Decentralisation of government also presents
opportunities that have informed our branch expansion plan. Besides, the
SME segment is also presenting good growth prospects as a source of
employment.
With the rights issue coming so soon after the corporate bond, how is your capital adequacy looking now and what is the outlook?
We met the required core capital ratio in June, but
when we looked ahead to January with the new capital ratio
requirements, we came to the conclusion that we were going to miss the
requirement for total capital ratio. For core capital, which is where
most of the money raised in the rights will go, we are okay at present
and in January.
Total capital ratio (capital adequacy ratio) is
where we felt there could be challenges in January. We decided to go out
to the market for additional capital that would help us meet this
regulatory obligation and most importantly to fund growth.
We have calculated how much capital we need for
growth in the next four years, and are raising that this year through
the bond and rights issue. Currently all our capital is in core capital.
We have not historically had what one would call
tier two-capital, which we have now built up using proceeds of the bond.
Once we are done with the capital raising plans, we can concentrate on
our strategy for the next four years.
NIC has largely been a player in the corporate side of banking. Are there any new thoughts for the retail segment?
We are primarily a corporate banking business and from the
subsidiaries perspective, our Kenyan operation accounts for about 96 per
cent of the group’s total profits.
We want to do two things: expand the retail and SME segments
that require significant investment in a larger branch network and in
people to help us grow. We also plan to invest in our subsidiaries in
order to boost their contribution to the bottom-line.
Will we then see NIC expand into emerging business lines in the retail market such as agency and mobile banking?
We are already in agency banking through our
partnership with Postbank, which has 98 branches that act as our agents.
We are looking to expand this further and are on the look-out for
credible partners we can work with.
We are picky in our choice of agents to ensure that
they fit with our type of customers. On mobile banking we have recently
launched the Move to Now theme, which ensures that access to mobile
banking services is seamless and effective.
You have a wealth of experience in banking,
part of it acquired working outside the country. How does the Kenyan
banking industry compare with those of countries you have worked in?

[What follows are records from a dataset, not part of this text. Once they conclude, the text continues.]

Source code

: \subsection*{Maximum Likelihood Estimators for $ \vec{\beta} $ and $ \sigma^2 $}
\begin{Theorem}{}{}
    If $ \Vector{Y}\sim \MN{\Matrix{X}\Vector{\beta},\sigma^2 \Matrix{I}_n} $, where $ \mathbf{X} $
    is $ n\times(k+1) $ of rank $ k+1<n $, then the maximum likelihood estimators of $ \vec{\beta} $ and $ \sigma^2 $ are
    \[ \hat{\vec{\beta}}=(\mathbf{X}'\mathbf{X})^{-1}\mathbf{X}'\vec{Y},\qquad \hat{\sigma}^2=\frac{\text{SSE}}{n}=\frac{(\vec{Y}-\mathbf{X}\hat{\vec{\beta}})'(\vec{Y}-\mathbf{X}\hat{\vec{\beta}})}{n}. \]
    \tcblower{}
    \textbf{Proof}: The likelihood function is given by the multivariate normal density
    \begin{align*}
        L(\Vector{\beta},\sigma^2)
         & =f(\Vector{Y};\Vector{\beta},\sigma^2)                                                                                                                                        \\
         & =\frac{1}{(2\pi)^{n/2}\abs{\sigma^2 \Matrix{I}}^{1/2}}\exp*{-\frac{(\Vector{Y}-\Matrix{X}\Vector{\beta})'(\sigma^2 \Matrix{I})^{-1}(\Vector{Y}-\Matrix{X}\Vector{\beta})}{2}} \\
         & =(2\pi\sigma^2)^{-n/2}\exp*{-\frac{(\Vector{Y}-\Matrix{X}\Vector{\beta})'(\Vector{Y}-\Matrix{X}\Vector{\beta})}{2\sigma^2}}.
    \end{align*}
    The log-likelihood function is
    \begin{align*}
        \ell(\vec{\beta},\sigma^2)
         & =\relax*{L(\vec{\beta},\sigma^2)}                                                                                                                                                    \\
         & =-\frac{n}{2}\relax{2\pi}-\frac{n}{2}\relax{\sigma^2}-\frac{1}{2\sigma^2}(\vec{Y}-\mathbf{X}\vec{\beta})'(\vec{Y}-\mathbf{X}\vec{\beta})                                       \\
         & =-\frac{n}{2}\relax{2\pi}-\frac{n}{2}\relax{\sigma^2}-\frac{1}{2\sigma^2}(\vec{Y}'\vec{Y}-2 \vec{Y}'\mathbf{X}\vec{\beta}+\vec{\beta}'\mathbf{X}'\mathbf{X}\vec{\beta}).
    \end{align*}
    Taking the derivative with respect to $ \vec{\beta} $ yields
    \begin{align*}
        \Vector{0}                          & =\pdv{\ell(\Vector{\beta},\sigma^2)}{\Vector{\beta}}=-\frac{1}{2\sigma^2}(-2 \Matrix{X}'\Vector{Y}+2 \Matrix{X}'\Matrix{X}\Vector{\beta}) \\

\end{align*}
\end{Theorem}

In capital adequacy ratios, the numbers for Kenya,
Nigeria and South Africa are about the same. What is different is the
calculation and capital levels. South Africa uses a very classical Basel
2 model where you can rate every customer or apply different capital
requirements per customer.
In Kenya we weight a loan based on its type without
much emphasis on how strong a customer is from a credit perspective.
For minimum capital requirements, Kenya’s is fixed at Sh1 billion and
there have been some suggestions that CBK should think about raising it.

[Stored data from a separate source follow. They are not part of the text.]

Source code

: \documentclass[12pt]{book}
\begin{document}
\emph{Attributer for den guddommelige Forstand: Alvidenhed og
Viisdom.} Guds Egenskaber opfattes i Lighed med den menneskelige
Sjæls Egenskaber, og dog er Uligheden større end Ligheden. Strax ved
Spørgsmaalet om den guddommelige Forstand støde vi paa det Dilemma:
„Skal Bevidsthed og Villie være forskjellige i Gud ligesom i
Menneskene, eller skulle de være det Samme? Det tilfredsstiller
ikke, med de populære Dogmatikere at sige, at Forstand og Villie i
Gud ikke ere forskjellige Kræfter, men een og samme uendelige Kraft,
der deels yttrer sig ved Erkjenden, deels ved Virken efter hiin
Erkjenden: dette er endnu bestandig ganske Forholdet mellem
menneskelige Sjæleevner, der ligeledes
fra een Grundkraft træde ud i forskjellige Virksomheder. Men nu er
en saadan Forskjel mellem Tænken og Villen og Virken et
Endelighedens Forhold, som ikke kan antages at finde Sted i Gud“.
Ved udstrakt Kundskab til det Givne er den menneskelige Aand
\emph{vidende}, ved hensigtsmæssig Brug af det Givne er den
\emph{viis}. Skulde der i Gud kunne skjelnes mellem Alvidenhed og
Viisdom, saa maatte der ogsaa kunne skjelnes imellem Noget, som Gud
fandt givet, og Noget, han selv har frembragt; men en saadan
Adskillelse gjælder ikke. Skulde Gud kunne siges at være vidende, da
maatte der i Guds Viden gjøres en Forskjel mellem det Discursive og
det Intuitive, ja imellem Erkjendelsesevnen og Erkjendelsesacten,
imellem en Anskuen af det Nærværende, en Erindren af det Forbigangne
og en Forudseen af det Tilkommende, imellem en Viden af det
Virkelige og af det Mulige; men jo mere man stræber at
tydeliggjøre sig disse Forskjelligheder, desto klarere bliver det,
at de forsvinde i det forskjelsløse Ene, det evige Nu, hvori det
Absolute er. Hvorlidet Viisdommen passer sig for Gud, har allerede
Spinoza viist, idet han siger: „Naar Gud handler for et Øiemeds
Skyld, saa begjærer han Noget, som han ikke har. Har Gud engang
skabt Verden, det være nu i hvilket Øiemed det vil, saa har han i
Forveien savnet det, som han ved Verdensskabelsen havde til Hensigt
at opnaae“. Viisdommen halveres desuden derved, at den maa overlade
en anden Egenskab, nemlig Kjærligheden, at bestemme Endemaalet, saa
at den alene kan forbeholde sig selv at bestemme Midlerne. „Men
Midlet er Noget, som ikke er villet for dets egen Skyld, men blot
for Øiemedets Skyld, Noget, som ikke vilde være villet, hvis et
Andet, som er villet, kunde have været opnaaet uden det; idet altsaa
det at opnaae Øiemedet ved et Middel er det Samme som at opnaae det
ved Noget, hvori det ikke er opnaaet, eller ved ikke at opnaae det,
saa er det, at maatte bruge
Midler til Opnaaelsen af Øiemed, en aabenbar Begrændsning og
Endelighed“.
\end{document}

Nigeria raised theirs to $100 million and South
Africa’s is similarly high, forcing banks to consolidate. This means
that South African and Nigerian banks are able to lend much bigger
amounts to a single customer due to their high levels of capitalisation.
The bottom-line is that they are able to participate in large projects,
which we cannot do in Kenya.
We have had some challenges with banking
security, especially coming from cyber attacks by fraudsters. Should
customers fear for the safety of their money especially those using
mobile and online banking?
Banks are always under constant threat from
fraudsters. The result is that most banks have heavily invested in
security, and will continue to do so.
Each time we are subject to attempted attacks by
fraudsters we do thorough forensic audits and close the loopholes that
were exploited. It need not be a worry for our customers. Their money is
safe.
It suffices to say that banks will continue to
incur costs in the fight against fraudsters but that is a battle we are
willing to fight to protect our customers.